§ **ASSIGNMENT**:
Hunt through the entries for the word "long" and copy each line in which it appears.

** DATA IN THIS EXERCISE follows **

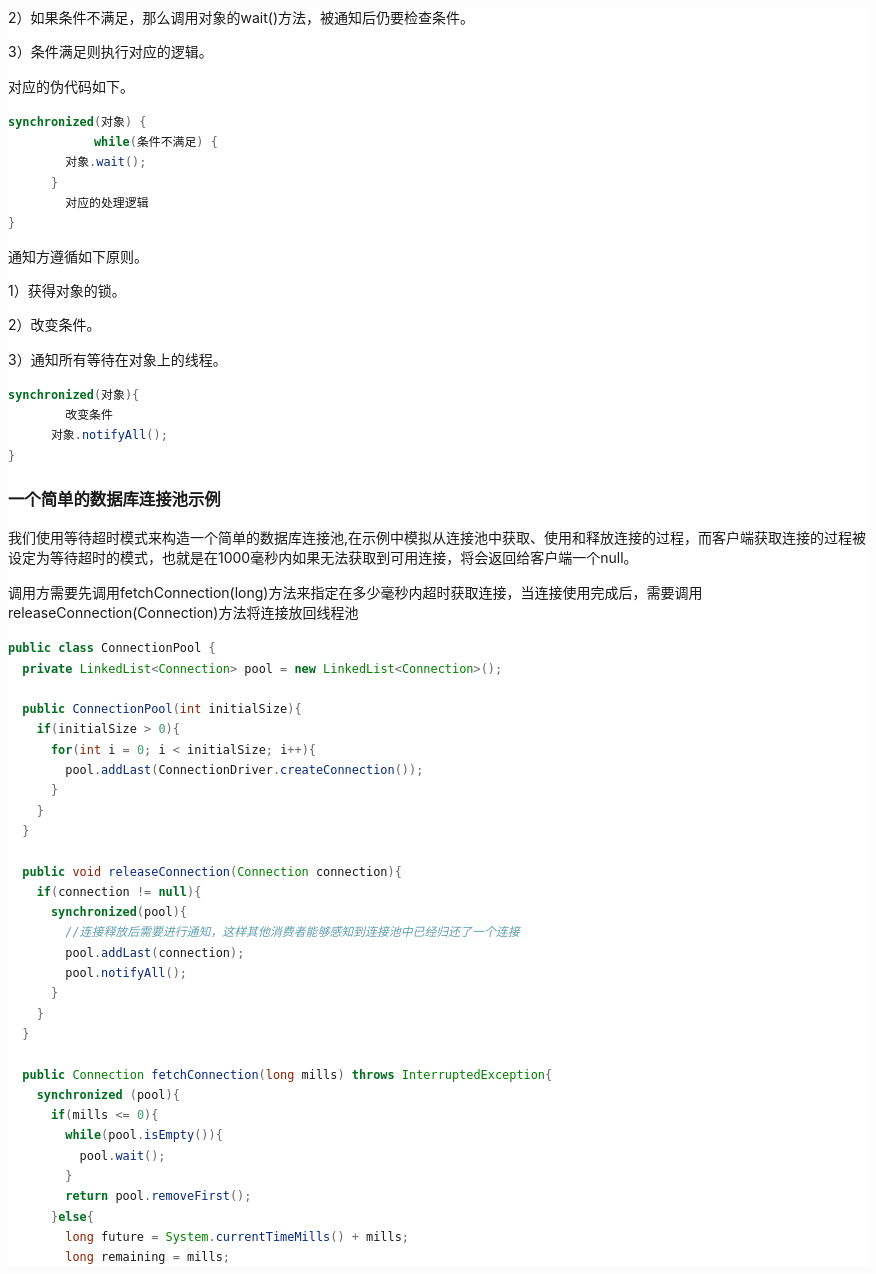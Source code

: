 2）如果条件不满足，那么调用对象的wait()方法，被通知后仍要检查条件。

3）条件满足则执行对应的逻辑。

对应的伪代码如下。

```java
synchronized(对象) {       
			while(条件不满足) {              
        对象.wait();       
      }       
  		对应的处理逻辑
}
```

通知方遵循如下原则。

1）获得对象的锁。

2）改变条件。

3）通知所有等待在对象上的线程。

```java
synchronized(对象){
  		改变条件
      对象.notifyAll();
}
```

### 一个简单的数据库连接池示例

我们使用等待超时模式来构造一个简单的数据库连接池,在示例中模拟从连接池中获取、使用和释放连接的过程，而客户端获取连接的过程被设定为等待超时的模式，也就是在1000毫秒内如果无法获取到可用连接，将会返回给客户端一个null。

调用方需要先调用fetchConnection(long)方法来指定在多少毫秒内超时获取连接，当连接使用完成后，需要调用releaseConnection(Connection)方法将连接放回线程池

```java
public class ConnectionPool {
  private LinkedList<Connection> pool = new LinkedList<Connection>();
  
  public ConnectionPool(int initialSize){
    if(initialSize > 0){
      for(int i = 0; i < initialSize; i++){
        pool.addLast(ConnectionDriver.createConnection());
      }
    }
  }
  
  public void releaseConnection(Connection connection){
    if(connection != null){
      synchronized(pool){
        //连接释放后需要进行通知，这样其他消费者能够感知到连接池中已经归还了一个连接
        pool.addLast(connection);
        pool.notifyAll();
      }
    }
  }
  
  public Connection fetchConnection(long mills) throws InterruptedException{
    synchronized (pool){
      if(mills <= 0){
        while(pool.isEmpty()){
          pool.wait();
        }
        return pool.removeFirst();
      }else{
        long future = System.currentTimeMills() + mills;
        long remaining = mills;
```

** End of DATA IN THIS EXERCISE **

§ **ANSWER FOR THIS EXERCISE**:
调用方需要先调用fetchConnection(long)方法来指定在多少毫秒内超时获取连接，当连接使用完成后，需要调用releaseConnection(Connection)方法将连接放回线程池
  public Connection fetchConnection(long mills) throws InterruptedException{
        long future = System.currentTimeMills() + mills;
        long remaining = mills;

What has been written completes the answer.